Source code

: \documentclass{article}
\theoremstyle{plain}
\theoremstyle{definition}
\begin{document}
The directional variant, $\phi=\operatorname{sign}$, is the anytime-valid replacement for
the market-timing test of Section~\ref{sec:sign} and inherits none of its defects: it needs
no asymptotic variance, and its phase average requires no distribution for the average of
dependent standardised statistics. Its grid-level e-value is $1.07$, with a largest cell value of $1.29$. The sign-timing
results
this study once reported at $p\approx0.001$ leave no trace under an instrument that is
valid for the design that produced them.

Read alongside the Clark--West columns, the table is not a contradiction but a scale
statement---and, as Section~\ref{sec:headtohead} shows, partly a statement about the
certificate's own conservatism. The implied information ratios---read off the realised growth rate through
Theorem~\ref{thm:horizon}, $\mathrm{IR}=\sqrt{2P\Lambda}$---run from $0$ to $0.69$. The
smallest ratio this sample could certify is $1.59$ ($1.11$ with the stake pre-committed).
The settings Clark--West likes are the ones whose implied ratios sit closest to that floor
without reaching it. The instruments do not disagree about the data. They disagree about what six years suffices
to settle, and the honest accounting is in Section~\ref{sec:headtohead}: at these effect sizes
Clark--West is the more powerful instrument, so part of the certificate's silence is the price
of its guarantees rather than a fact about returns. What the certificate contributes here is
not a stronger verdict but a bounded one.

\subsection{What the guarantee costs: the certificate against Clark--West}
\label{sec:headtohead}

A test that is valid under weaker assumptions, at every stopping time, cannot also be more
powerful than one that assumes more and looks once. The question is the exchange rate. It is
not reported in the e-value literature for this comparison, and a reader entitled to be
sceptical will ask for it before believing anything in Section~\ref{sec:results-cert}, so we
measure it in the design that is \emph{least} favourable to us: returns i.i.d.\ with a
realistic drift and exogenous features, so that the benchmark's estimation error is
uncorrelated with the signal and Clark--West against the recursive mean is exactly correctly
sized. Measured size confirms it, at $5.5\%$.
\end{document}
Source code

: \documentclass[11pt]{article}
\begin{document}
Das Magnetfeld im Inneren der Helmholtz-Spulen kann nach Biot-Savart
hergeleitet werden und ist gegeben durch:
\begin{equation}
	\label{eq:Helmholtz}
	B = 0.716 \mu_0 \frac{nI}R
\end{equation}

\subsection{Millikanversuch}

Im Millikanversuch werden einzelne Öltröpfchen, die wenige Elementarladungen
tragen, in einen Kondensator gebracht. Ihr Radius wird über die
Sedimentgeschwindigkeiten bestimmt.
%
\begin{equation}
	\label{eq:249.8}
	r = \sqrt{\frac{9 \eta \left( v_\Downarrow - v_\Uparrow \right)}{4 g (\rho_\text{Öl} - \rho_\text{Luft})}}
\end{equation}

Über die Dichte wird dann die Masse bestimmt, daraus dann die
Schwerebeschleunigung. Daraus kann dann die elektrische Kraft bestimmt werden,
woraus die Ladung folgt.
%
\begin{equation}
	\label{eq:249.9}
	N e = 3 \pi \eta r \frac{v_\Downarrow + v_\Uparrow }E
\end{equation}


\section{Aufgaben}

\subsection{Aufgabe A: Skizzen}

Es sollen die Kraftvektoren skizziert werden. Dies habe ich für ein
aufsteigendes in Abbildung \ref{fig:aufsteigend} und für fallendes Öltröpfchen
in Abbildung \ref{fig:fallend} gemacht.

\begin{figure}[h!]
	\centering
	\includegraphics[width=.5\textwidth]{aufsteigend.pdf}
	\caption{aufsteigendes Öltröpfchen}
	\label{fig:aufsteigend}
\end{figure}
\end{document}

________

Give back the listing exactly, please, from its first line to the line containing "no asymptotic variance, and", inclusive, and nothing past that line.

Source code

: \documentclass{article}
\theoremstyle{plain}
\theoremstyle{definition}
\begin{document}
The directional variant, $\phi=\operatorname{sign}$, is the anytime-valid replacement for
the market-timing test of Section~\ref{sec:sign} and inherits none of its defects: it needs
no asymptotic variance, and its phase average requires no distribution for the average of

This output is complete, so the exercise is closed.